In local currency debt, there was a sizeable positive impact from FX, as emerging market currencies were helped by US dollar weakness. This was largely the result of the banking turmoil and revised US policy rate expectations. Additionally, there was a sizeable positive contribution from local currency bond returns. In emerging market corporate debt, spreads widened significantly. However, this was outweighed by the contribution from lower Treasury yields, resulting in the positive total return over the month.
Despite all the challenges, emerging market debt assets remained remarkably resilient In March.
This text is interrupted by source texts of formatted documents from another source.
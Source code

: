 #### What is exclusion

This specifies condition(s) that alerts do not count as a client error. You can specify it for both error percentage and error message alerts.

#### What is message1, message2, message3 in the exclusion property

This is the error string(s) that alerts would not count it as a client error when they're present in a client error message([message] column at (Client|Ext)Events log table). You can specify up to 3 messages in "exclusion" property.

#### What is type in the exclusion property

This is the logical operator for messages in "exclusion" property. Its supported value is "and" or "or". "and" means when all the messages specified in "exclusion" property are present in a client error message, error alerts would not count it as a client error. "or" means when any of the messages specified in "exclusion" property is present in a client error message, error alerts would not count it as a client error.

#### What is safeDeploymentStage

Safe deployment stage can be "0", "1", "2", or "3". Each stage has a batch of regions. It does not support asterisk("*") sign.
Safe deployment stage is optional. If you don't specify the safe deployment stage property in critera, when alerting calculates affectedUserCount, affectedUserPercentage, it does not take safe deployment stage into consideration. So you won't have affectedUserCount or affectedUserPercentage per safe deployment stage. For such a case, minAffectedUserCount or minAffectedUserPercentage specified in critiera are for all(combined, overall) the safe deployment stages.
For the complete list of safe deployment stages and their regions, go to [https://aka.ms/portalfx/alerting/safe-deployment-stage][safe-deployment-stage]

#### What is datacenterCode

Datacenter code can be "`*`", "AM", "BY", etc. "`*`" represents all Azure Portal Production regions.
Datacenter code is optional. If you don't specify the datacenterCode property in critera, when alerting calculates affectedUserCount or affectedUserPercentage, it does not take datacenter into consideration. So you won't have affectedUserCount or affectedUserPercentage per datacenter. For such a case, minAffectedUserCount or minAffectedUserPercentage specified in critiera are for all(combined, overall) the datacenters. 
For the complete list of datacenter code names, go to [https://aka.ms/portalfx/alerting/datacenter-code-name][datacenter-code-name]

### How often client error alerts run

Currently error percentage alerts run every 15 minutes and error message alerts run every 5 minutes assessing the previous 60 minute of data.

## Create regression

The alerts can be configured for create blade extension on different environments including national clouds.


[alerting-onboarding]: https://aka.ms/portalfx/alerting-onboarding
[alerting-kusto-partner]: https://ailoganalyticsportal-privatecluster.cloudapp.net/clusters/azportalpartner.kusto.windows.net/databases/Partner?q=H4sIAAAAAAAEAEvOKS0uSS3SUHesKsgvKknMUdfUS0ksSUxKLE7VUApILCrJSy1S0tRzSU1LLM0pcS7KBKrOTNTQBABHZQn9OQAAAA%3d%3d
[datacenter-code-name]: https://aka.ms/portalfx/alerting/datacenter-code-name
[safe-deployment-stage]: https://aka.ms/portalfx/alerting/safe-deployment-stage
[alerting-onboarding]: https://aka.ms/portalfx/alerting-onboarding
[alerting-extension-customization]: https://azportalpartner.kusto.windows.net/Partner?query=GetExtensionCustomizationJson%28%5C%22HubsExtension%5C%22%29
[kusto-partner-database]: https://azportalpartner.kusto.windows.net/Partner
Heightened rates volatility due to banking worries and potentially broader concerns in developed country credit markets could harm emerging market valuations; however, lowered expectations for the US Federal Funds terminal rate and less ‘US growth exceptionalism’ could benefit emerging markets. Softness in US inflation data would also provide a further boost to emerging market currencies, as US dollar strength founded on rate differentials would reverse.
China's accelerating recovery remains an upside risk, albeit with weaker positive spillover effects so far than expected. A near ‘Goldilocks’ scenario for emerging market debt would be a combination of moderating Fed rate expectations, with weaker US growth and a softer US dollar. On the other hand, the two scenarios that could lead to a more risk-off environment would be upwardly revised US interest rate expectations due to stickier US inflation and/or markedly increasing financial stability risks.
- As measured by the JP Morgan EMBI Global Diversified index
- As measured by the JP Morgan GBI-EM Global Diversified index (unhedged in US dollar terms)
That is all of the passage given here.